Catabolite Control Protein A (CcpA) is a master regulator of carbon metabolism in gram-positive bacteria. It is a member of the LacI/GalR transcription regulator family. In contrast to most LacI/GalR proteins, CcpA is allosterically regulated principally by a protein-protein interaction, rather than a protein-small molecule interaction. CcpA interacts with the phosphorylated form of Hpr and Crh, which is formed when high concentrations of glucose or fructose-1,6-bisphosphate are present in the cell. Interaction of Hpr or Crh modulates the DNA sequence specificity of CcpA, allowing it to bind operator DNA to modulate transcription. Small molecules glucose-6-phosphate and fructose-1,6-bisphosphate are also known allosteric effectors, fine-tuning CcpA function.

== Structure ==

The DNA-binding functional unit of CcpA consists of a homodimer.

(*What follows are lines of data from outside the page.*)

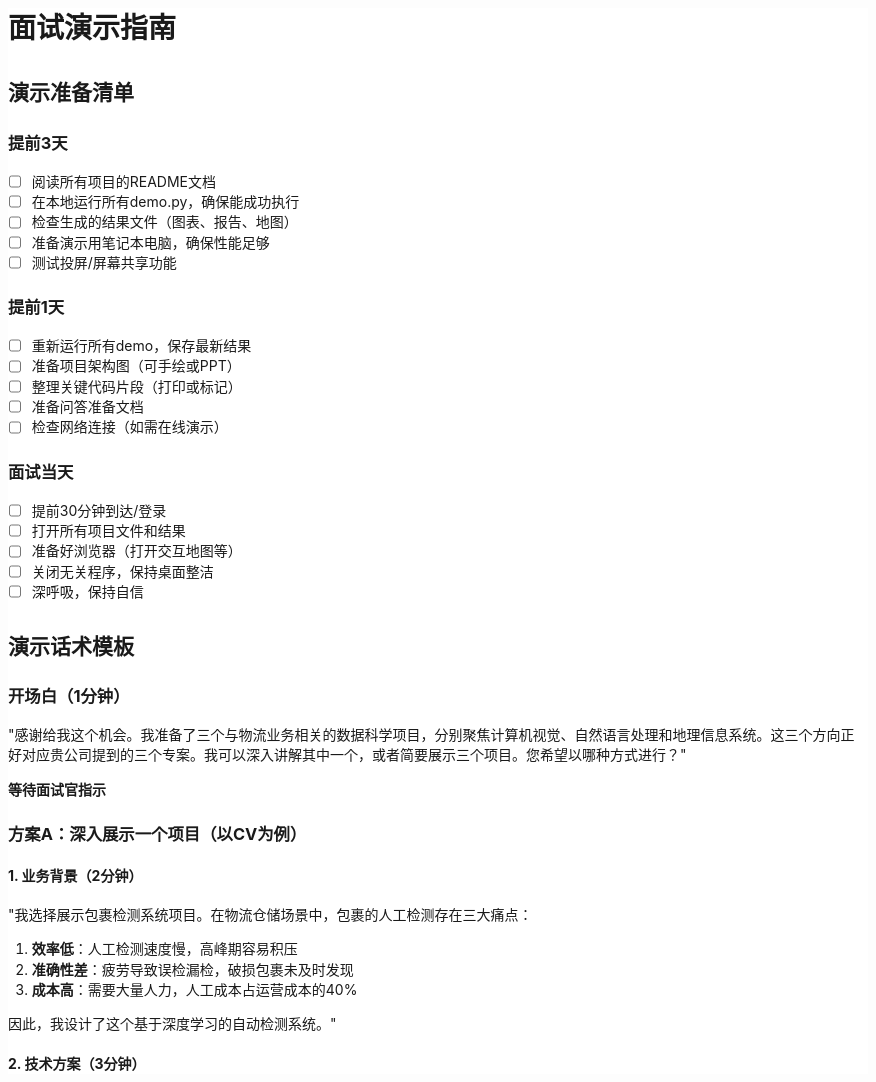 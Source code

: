 # 面试演示指南

## 演示准备清单

### 提前3天

- [ ] 阅读所有项目的README文档
- [ ] 在本地运行所有demo.py，确保能成功执行
- [ ] 检查生成的结果文件（图表、报告、地图）
- [ ] 准备演示用笔记本电脑，确保性能足够
- [ ] 测试投屏/屏幕共享功能

### 提前1天

- [ ] 重新运行所有demo，保存最新结果
- [ ] 准备项目架构图（可手绘或PPT）
- [ ] 整理关键代码片段（打印或标记）
- [ ] 准备问答准备文档
- [ ] 检查网络连接（如需在线演示）

### 面试当天

- [ ] 提前30分钟到达/登录
- [ ] 打开所有项目文件和结果
- [ ] 准备好浏览器（打开交互地图等）
- [ ] 关闭无关程序，保持桌面整洁
- [ ] 深呼吸，保持自信

## 演示话术模板

### 开场白（1分钟）

"感谢给我这个机会。我准备了三个与物流业务相关的数据科学项目，分别聚焦计算机视觉、自然语言处理和地理信息系统。这三个方向正好对应贵公司提到的三个专案。我可以深入讲解其中一个，或者简要展示三个项目。您希望以哪种方式进行？"

**等待面试官指示**

### 方案A：深入展示一个项目（以CV为例）

#### 1. 业务背景（2分钟）

"我选择展示包裹检测系统项目。在物流仓储场景中，包裹的人工检测存在三大痛点：

1. **效率低**：人工检测速度慢，高峰期容易积压
2. **准确性差**：疲劳导致误检漏检，破损包裹未及时发现
3. **成本高**：需要大量人力，人工成本占运营成本的40%

因此，我设计了这个基于深度学习的自动检测系统。"

#### 2. 技术方案（3分钟）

The N-terminal region of each monomer form a DNA-binding site while the C-terminal portion forms a "regulatory" domain. A short linker connects the N-terminal DNA binding domain and the C-terminal regulatory domain, which partially contacts DNA when bound. The LacI/GalR subfamily can be functionally subdivided based on the presence or absence of a "YxxPxxxAxxL" motif in the liker sequence; CcpA belongs to the subdivision containing this motif. The regulatory domain is further subdivided into a N-terminal and C-terminal subdomain. Small molecule effector binding occurs in the cleft between these subdomains. Binding to phosphorylated Hpr/Crh occurs along the regulatory domain's N-subdomain.